Non c’è dubbio. Anche da questo punto di vista, una città come Roma è un laboratorio di straordinaria importanza, con una vocazione internazionale tornata prepotentemente centrale. La proposta che abbiamo elaborato e presentato al sindaco di Roma Capitale Roberto Gualtieri consiste nel realizzare una pista ciclabile che possa collegare alcuni dei musei più importanti della Capitale. È un’idea che ha trovato il forte interesse dell’amministrazione e che sta prendendo la forma di un vero e proprio progetto di rigenerazione urbana, alla base del quale c’è un percorso di mobilità sostenibile, di spinta culturale, di sostegno al settore turistico. Si tratta, torno a ripetere, di un progetto concreto, di cui Fondazione Roma vuole e può seguire la realizzazione, un’iniziativa simbolica da mettere a disposizione per altri soggetti che operano a Roma e non solo.
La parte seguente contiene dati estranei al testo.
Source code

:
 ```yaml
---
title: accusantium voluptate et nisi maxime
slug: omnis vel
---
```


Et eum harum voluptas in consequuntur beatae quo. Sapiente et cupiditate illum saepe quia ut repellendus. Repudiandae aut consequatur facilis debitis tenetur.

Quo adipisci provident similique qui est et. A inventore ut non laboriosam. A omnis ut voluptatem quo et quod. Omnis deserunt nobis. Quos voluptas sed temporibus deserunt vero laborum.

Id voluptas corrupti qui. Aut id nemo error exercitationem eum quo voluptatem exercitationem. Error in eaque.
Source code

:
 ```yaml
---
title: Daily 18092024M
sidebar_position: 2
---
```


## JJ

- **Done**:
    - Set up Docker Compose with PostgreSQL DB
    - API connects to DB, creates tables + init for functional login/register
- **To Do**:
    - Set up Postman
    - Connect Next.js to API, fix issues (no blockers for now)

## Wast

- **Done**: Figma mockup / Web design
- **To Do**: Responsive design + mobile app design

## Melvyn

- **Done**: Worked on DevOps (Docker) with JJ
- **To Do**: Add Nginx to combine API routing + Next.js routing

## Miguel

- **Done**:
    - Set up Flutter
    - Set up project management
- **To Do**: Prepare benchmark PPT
La sfida, come detto, è quella di mettere insieme istituzioni, privati, cittadini e terzo settore per coinvolgere tutti i protagonisti in una trasformazione virtuosa, sostenibile, replicabile e inclusiva della nostra città. Accanto a questo, sempre con l’Amministrazione, stiamo ragionando su un progetto di sostegno per l’emergenza abitativa.

Con l’avvicinarsi del Giubileo di Roma, è possibile immaginare un ruolo attivo della Fondazione? E, se sì, dove?

La Fondazione, per la sua storia, per la sua solidità, per la sua concretezza e per la sua capacità di innovare avrà sempre un ruolo attivo nella Capitale, ed a maggior ragione lo può avere in vista del Giubileo. Il campo di intervento potrebbe essere quello della promozione culturale ed artistica con effetti che non si limitano solo all’anno del Giubileo in modo da rendere sempre più attrattiva Roma anche dopo.

Come è percepita la Fondazione Roma nel territorio in cui opera?

La Fondazione, in effetti, ha necessità di essere percepita correttamente e non solo come un mero ente erogatore. Ma questo è un problema comune a tutto il sistema delle Fondazioni di origine bancaria. Il momento erogativo è naturalmente importante, ma non è l’unico nel complesso processo di intervento della Fondazione e sarebbe un errore giudicare il suo operato solo da questo. La Fondazione ha una forte capacità progettuale, realizzativa e di verifica, e ciò sta a significare che il contributo che possiamo fornire non è solo economico ma anche di idee e di realizzazione di specifiche iniziative. La solidità della Fondazione Roma non va quindi misurata solo dall’ammontare del patrimonio di risorse tangibili di cui dispone, e mi riferisco alla dotazione finanziaria, ma sono importanti anche le risorse intangibili rappresentante dalle cognizioni e dalle conoscenze negli anni maturate e che hanno consentito di mettere a punto strumenti di intervento per perseguire al meglio le finalità istituzionali. La Fondazione Roma, quindi, deve essere percepita come un partner affidabile con il quale affrontare le sfide che quotidianamente le emergenze pongono indipendentemente dalla sua capacità erogativa. Pur consapevoli di guidare un’istituzione fortemente attrattiva, dobbiamo però riconoscere che non abbiamo la forza di accettare tutte le sfide, e dobbiamo, quindi, essere bravi ad affrontare quelle giuste ed a scegliere i partner migliori con i quali farlo.